## To do
Both the line below containing "Use the Spotlight Client to [manage" and the line containing "### Permissions for the Spotlight Client", along with every line between them, should be repeated exactly; no other line belongs in the answer.

## Material for this task
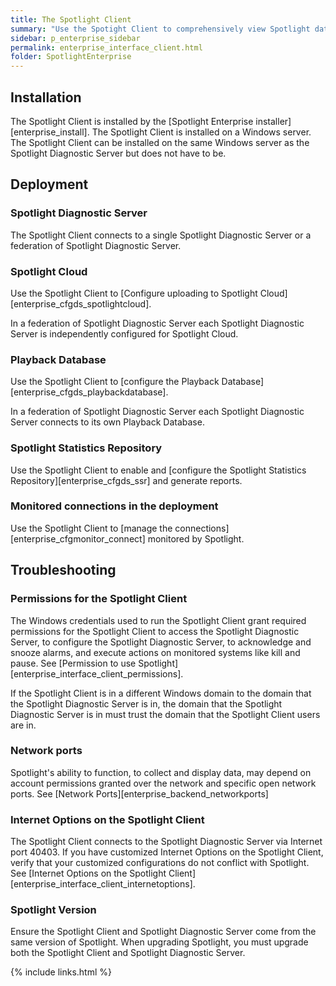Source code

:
 ```yaml
---
title: The Spotlight Client
summary: "Use the Spotight Client to comprehensively view Spotlight data and configure Spotlight."
sidebar: p_enterprise_sidebar
permalink: enterprise_interface_client.html
folder: SpotlightEnterprise
---
```


## Installation

The Spotlight Client is installed by the [Spotlight Enterprise installer][enterprise_install]. The Spotlight Client is installed on a Windows server. The Spotlight Client can be installed on the same Windows server as the Spotlight Diagnostic Server but does not have to be.

## Deployment

### Spotlight Diagnostic Server

The Spotlight Client connects to a single Spotlight Diagnostic Server or a federation of Spotlight Diagnostic Server.

### Spotlight Cloud

Use the Spotlight Client to [Configure uploading to Spotlight Cloud][enterprise_cfgds_spotlightcloud].

In a federation of Spotlight Diagnostic Server each Spotlight Diagnostic Server is independently configured for Spotlight Cloud.

### Playback Database

Use the Spotlight Client to [configure the Playback Database][enterprise_cfgds_playbackdatabase].

In a federation of Spotlight Diagnostic Server each Spotlight Diagnostic Server connects to its own Playback Database.

### Spotlight Statistics Repository

Use the Spotlight Client to enable and [configure the Spotlight Statistics Repository][enterprise_cfgds_ssr] and generate reports.


### Monitored connections in the deployment

Use the Spotlight Client to [manage the connections][enterprise_cfgmonitor_connect] monitored by Spotlight.


## Troubleshooting

### Permissions for the Spotlight Client

The Windows credentials used to run the Spotlight Client grant required permissions for the Spotlight Client to access the Spotlight Diagnostic Server, to configure the Spotlight Diagnostic Server, to acknowledge and snooze alarms, and execute actions on monitored systems like kill and pause. See [Permission to use Spotlight][enterprise_interface_client_permissions].

If the Spotlight Client is in a different Windows domain to the domain that the Spotlight Diagnostic Server is in, the domain that the Spotlight Diagnostic Server is in must trust the domain that the Spotlight Client users are in.

### Network ports

Spotlight's ability to function, to collect and display data, may depend on account permissions granted over the network and specific open network ports. See [Network Ports][enterprise_backend_networkports]

### Internet Options on the Spotlight Client

The Spotlight Client connects to the Spotlight Diagnostic Server via Internet port 40403. If you have customized Internet Options on the Spotlight Client, verify that your customized configurations do not conflict with Spotlight. See [Internet Options on the Spotlight Client][enterprise_interface_client_internetoptions].

### Spotlight Version

Ensure the Spotlight Client and Spotlight Diagnostic Server come from the same version of Spotlight. When upgrading Spotlight, you must upgrade both the Spotlight Client and Spotlight Diagnostic Server.



{% include links.html %}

## Task solution
Use the Spotlight Client to [manage the connections][enterprise_cfgmonitor_connect] monitored by Spotlight.


## Troubleshooting

### Permissions for the Spotlight Client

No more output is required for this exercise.